For the material that follows, state the number of lines where "estimated" occurs, and add nothing.

- **The data**:
◆ ◆ ◆

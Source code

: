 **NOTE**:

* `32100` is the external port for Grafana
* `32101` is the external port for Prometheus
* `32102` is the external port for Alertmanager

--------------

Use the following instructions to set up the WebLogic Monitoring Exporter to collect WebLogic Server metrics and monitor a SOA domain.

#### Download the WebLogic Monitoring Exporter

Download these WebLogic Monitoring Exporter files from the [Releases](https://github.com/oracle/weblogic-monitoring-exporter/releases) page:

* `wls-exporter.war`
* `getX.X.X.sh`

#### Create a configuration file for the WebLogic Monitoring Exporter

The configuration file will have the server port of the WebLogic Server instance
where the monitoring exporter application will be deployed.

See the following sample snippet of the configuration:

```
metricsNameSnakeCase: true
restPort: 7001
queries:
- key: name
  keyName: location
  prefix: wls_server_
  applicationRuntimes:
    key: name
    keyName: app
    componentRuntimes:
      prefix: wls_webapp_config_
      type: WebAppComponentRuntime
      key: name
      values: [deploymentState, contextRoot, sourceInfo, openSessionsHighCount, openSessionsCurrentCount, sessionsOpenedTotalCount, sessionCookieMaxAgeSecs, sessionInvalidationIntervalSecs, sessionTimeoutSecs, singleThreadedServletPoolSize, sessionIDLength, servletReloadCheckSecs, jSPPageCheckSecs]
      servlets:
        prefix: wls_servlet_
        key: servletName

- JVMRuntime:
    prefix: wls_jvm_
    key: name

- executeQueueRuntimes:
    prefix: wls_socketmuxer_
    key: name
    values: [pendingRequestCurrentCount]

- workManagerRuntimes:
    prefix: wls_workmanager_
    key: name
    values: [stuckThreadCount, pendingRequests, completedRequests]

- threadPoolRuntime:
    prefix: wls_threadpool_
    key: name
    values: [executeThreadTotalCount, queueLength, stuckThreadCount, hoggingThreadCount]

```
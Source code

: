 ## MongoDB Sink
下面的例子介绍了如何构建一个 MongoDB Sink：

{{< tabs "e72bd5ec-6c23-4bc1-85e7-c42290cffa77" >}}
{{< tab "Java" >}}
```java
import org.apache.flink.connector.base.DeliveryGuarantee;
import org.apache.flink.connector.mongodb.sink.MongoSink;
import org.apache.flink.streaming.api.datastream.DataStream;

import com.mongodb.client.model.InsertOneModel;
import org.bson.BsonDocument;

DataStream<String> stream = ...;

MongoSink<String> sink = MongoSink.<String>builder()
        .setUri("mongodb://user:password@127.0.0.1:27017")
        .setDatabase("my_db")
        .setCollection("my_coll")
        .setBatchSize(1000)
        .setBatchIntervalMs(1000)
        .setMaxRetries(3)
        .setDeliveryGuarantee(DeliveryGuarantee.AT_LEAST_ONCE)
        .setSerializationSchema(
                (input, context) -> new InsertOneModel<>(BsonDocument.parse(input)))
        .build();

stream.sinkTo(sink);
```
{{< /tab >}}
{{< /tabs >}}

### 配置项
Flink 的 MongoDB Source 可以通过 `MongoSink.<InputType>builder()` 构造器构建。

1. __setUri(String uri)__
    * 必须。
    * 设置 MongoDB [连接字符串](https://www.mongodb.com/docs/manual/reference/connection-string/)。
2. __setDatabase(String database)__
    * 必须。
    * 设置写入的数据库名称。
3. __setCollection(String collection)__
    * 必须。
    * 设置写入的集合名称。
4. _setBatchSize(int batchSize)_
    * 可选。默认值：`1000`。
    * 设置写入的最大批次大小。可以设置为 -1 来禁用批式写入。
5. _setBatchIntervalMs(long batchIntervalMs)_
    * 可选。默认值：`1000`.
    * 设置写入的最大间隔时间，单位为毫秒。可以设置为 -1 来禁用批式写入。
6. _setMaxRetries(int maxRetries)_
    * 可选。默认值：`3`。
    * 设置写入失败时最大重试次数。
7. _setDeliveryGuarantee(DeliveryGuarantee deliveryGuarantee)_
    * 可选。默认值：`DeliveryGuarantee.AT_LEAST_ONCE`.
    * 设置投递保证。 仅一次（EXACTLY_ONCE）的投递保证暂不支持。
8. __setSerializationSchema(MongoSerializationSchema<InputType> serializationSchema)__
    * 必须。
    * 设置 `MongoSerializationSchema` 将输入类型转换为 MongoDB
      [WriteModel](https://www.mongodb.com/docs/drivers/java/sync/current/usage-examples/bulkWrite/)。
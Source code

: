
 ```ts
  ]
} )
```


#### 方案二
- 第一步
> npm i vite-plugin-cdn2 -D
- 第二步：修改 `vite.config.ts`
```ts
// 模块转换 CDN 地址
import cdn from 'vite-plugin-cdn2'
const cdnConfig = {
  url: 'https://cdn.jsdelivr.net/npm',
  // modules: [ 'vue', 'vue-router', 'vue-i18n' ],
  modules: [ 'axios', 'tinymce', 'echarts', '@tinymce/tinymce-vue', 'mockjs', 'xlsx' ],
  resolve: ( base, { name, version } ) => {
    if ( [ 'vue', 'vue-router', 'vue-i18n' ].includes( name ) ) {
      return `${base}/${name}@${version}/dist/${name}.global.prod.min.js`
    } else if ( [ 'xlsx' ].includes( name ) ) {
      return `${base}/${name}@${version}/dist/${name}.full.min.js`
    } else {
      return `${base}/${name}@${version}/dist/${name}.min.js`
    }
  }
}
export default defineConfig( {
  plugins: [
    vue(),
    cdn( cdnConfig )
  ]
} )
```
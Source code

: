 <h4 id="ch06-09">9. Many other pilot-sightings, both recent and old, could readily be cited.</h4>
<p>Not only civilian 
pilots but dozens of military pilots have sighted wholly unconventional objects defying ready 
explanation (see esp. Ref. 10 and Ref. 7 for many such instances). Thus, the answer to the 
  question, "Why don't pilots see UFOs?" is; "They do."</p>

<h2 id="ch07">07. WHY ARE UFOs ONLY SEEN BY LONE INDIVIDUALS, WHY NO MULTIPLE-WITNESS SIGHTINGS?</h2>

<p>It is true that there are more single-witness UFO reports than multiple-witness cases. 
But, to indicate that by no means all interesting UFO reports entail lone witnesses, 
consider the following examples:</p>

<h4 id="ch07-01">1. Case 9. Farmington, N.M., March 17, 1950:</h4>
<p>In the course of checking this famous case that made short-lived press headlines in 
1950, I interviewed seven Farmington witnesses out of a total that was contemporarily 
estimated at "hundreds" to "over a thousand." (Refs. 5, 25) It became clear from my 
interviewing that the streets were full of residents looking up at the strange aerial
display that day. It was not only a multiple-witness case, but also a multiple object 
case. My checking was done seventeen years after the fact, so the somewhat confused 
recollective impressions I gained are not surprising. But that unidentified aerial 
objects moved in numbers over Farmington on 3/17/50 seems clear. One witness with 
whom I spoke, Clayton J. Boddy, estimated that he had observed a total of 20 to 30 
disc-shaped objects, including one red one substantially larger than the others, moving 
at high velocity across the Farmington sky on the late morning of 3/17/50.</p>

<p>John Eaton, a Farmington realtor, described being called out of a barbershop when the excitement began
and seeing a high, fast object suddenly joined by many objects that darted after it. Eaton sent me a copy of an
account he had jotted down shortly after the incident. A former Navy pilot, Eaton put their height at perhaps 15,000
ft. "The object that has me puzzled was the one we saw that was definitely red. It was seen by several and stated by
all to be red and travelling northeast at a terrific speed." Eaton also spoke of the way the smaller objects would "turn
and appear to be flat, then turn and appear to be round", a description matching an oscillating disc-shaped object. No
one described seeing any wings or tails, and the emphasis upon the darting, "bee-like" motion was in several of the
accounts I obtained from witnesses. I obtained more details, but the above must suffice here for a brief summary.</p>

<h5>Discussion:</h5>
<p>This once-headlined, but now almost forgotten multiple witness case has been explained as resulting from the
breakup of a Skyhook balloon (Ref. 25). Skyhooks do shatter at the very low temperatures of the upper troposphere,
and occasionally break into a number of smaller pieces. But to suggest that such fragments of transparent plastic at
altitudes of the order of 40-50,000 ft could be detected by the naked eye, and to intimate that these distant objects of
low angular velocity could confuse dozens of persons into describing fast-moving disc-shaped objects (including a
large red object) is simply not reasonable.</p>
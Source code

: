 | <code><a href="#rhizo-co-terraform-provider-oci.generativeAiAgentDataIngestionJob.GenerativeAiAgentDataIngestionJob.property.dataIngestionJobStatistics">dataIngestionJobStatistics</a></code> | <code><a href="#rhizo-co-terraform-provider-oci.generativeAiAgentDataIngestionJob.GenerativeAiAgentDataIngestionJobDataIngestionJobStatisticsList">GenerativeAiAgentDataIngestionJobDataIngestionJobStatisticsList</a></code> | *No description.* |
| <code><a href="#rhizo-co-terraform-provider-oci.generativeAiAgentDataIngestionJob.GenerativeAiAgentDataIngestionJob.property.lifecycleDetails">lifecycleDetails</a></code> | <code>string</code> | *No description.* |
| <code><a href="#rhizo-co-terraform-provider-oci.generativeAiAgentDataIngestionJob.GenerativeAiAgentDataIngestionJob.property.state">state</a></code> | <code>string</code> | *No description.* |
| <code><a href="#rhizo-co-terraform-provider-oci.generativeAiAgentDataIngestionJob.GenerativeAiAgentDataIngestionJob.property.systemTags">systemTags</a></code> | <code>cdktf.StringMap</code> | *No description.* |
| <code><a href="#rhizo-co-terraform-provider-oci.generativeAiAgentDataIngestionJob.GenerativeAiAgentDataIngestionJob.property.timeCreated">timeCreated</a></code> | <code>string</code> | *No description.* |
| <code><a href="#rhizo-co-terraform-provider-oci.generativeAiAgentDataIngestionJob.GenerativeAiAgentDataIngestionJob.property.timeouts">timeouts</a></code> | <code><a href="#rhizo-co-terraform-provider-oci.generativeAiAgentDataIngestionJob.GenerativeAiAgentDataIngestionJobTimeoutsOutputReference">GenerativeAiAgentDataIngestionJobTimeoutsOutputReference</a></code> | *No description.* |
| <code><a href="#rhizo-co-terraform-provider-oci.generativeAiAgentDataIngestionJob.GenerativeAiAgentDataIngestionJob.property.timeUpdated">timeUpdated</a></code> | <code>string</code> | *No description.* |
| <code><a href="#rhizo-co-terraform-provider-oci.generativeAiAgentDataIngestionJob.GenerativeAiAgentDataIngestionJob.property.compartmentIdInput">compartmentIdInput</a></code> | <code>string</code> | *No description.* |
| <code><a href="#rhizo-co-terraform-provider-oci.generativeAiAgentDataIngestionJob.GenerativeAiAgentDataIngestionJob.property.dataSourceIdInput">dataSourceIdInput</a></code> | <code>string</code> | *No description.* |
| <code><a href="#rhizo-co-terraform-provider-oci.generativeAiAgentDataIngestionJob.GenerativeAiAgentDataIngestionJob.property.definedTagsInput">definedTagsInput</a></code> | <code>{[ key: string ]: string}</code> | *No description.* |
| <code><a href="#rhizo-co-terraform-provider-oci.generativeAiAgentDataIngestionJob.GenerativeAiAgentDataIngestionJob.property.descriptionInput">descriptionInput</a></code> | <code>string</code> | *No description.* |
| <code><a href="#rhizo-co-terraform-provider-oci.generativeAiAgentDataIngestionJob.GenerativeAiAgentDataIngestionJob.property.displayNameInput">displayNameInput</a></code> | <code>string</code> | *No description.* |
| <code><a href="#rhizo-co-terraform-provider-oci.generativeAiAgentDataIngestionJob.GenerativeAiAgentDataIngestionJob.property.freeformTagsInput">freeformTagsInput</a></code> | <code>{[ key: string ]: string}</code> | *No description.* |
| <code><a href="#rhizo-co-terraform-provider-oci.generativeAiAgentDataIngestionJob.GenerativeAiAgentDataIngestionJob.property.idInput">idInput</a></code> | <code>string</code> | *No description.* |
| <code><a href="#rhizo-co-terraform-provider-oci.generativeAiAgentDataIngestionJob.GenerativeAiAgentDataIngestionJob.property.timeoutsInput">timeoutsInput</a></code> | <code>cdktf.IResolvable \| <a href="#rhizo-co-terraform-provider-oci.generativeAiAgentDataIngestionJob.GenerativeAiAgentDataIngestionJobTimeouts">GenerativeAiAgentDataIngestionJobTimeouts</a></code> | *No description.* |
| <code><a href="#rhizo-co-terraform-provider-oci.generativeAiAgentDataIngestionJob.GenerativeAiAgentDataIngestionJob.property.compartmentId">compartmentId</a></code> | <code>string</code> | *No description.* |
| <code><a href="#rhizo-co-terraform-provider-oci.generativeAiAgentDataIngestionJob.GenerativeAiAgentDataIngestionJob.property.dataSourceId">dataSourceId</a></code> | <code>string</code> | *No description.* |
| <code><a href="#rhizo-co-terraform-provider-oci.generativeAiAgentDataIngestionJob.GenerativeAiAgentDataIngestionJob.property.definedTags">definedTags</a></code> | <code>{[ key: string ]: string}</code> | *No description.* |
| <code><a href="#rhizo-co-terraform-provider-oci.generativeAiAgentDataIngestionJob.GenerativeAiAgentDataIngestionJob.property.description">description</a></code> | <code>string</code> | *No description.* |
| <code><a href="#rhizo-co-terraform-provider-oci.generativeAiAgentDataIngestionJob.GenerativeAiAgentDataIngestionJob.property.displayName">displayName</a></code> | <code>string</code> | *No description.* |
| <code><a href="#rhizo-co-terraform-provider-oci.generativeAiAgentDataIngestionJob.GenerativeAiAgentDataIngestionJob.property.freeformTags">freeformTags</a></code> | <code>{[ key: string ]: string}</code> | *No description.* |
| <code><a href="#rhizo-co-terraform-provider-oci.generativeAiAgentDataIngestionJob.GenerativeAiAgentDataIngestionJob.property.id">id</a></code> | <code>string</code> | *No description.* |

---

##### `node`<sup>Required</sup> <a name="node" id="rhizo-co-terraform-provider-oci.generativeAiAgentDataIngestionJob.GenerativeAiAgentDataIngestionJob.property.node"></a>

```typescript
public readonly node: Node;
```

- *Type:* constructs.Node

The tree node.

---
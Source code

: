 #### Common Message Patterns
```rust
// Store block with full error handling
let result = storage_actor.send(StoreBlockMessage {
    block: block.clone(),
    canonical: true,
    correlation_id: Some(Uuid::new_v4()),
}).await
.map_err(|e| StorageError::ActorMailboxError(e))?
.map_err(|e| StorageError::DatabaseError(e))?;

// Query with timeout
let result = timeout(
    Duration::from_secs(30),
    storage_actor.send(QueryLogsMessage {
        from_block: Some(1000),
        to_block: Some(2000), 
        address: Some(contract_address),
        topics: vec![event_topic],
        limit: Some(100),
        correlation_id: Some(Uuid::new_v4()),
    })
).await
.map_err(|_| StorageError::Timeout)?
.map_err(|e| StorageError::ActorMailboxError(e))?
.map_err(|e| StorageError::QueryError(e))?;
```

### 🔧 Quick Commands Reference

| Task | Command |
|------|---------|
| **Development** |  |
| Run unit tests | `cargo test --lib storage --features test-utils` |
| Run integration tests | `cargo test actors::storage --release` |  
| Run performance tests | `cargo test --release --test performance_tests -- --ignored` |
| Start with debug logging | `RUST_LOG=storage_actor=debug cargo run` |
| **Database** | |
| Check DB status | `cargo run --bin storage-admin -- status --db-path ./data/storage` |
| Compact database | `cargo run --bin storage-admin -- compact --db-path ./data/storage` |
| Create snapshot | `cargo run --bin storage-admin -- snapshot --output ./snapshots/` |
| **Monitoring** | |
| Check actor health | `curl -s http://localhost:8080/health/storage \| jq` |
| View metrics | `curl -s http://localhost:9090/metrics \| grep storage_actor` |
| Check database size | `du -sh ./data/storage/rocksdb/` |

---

◆ ◆ ◆

- **Response**: 2